Однажды он встретил Ксению на дороге, когда она шла с мельницы. Остановил свой грузовик.
— Подвезти?
Она, немного помедлив, кивнула. Села в кабину. Пахло бензином, маслом и свежим сеном.
— Как дела? — спросил он, трогаясь с места.
— Тяжело, Серёжа, — неожиданно честно вырвалось у неё.
Она сама удивилась своей откровенности. — Как на минном поле. Каждый шаг — боязно.
— Понимаю, — сказал он. И в его голосе не было пустого сочувствия, а было глубокое понимание того, о чём она говорит. — Терпения вам. И мудрости. Ромке-то особенно.
— Он мужает не по дням, а по часам. И страшно за него.
— Не страшно. Он — крепкий. Корни у него хорошие. — Сергей бросил на неё быстрый взгляд. — У тебя, Ксень, корни хорошие.
Она молчала до самого дома. Когда выходила, сказала:
— Спасибо, Сергей. За всё.
Он лишь кивнул, и в его глазах, обычно таких спокойных, на мгновение вспыхнул тёплый, сокровенный свет.
Вечером, после ужина, который ему, как и условились, выносили в сарай, Степан не ложился сразу.
Он выходил на задворки, садился на старую, перевёрнутую вверх дном лодку и разводил маленький костёрчик из щепок.
Не для тепла даже. Для света. Он сидел и смотрел на огонь. В пламени ему чудились лица: молодой, смеющейся Ксении; маленького Ромки на своих плечах; даже строгой, но тогда ещё не озлобившейся Лукерьи.
Он достал из кармана потертый кисет, скрутил цигарку.
Руки дрожали. Он не пил. Каждый день был борьбой. Каждый запах перегара от проходящего мужика, каждый вид кабака на краю деревни был испытанием.

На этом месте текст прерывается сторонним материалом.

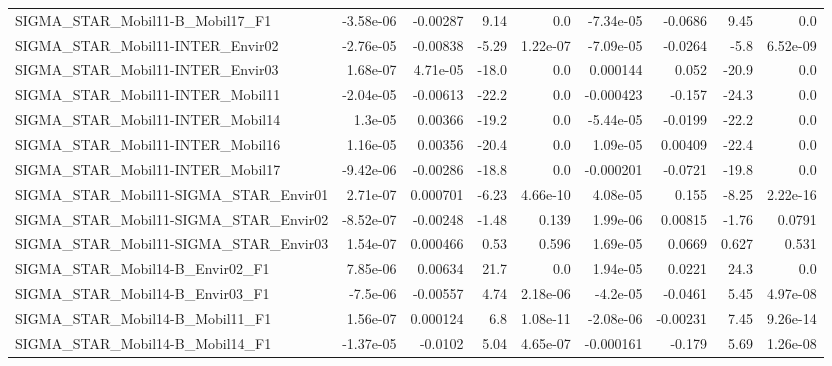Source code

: \begin{tabular}{lrrrrrrrr}
SIGMA\_STAR\_Mobil11-B\_Mobil17\_F1           &   -3.58e-06 &     -0.00287 &    9.14 &      0.0 &  -7.34e-05 &     -0.0686 &         9.45 &           0.0 \\
SIGMA\_STAR\_Mobil11-INTER\_Envir02          &   -2.76e-05 &     -0.00838 &   -5.29 & 1.22e-07 &  -7.09e-05 &     -0.0264 &         -5.8 &      6.52e-09 \\
SIGMA\_STAR\_Mobil11-INTER\_Envir03          &    1.68e-07 &     4.71e-05 &   -18.0 &      0.0 &   0.000144 &       0.052 &        -20.9 &           0.0 \\
SIGMA\_STAR\_Mobil11-INTER\_Mobil11          &   -2.04e-05 &     -0.00613 &   -22.2 &      0.0 &  -0.000423 &      -0.157 &        -24.3 &           0.0 \\
SIGMA\_STAR\_Mobil11-INTER\_Mobil14          &     1.3e-05 &      0.00366 &   -19.2 &      0.0 &  -5.44e-05 &     -0.0199 &        -22.2 &           0.0 \\
SIGMA\_STAR\_Mobil11-INTER\_Mobil16          &    1.16e-05 &      0.00356 &   -20.4 &      0.0 &   1.09e-05 &     0.00409 &        -22.4 &           0.0 \\
SIGMA\_STAR\_Mobil11-INTER\_Mobil17          &   -9.42e-06 &     -0.00286 &   -18.8 &      0.0 &  -0.000201 &     -0.0721 &        -19.8 &           0.0 \\
SIGMA\_STAR\_Mobil11-SIGMA\_STAR\_Envir01     &    2.71e-07 &     0.000701 &   -6.23 & 4.66e-10 &   4.08e-05 &       0.155 &        -8.25 &      2.22e-16 \\
SIGMA\_STAR\_Mobil11-SIGMA\_STAR\_Envir02     &   -8.52e-07 &     -0.00248 &   -1.48 &    0.139 &   1.99e-06 &     0.00815 &        -1.76 &        0.0791 \\
SIGMA\_STAR\_Mobil11-SIGMA\_STAR\_Envir03     &    1.54e-07 &     0.000466 &    0.53 &    0.596 &   1.69e-05 &      0.0669 &        0.627 &         0.531 \\
SIGMA\_STAR\_Mobil14-B\_Envir02\_F1           &    7.85e-06 &      0.00634 &    21.7 &      0.0 &   1.94e-05 &      0.0221 &         24.3 &           0.0 \\
SIGMA\_STAR\_Mobil14-B\_Envir03\_F1           &    -7.5e-06 &     -0.00557 &    4.74 & 2.18e-06 &   -4.2e-05 &     -0.0461 &         5.45 &      4.97e-08 \\
SIGMA\_STAR\_Mobil14-B\_Mobil11\_F1           &    1.56e-07 &     0.000124 &     6.8 & 1.08e-11 &  -2.08e-06 &    -0.00231 &         7.45 &      9.26e-14 \\
SIGMA\_STAR\_Mobil14-B\_Mobil14\_F1           &   -1.37e-05 &      -0.0102 &    5.04 & 4.65e-07 &  -0.000161 &      -0.179 &         5.69 &      1.26e-08 \\

\end{tabular}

Но хуже всего была тишина в сарае по ночам. Тишина, в которой голос совести звучал оглушительно. Он вспоминал всё. Каждую грубость, каждый уход, каждый взгляд, полный пренебрежения. Он вспоминал тот удар. И ему хотелось выть от стыда и бессилия.
Иногда к его костру, привлечённый светом и запахом дыма, подходил Верный.
Сначала осторожно, потом ближе. Собака садилась поодаль и тоже смотрела на огонь. И в этой странной, безмолвной компании двух отверженных — человека, потерявшего себя, и пса, нашедшего хозяина, — была какая-то горькая, щемящая правда.
Однажды ночью, когда костёр уже догорал, Степан тихо, чтобы никто не услышал, сказал в темноту:
— Простите…
Но ему не ответило даже эхо. Только Верный, услышав шёпот, насторожил уши и тихо взвизгнул, не понимая, кому адресовано это слово.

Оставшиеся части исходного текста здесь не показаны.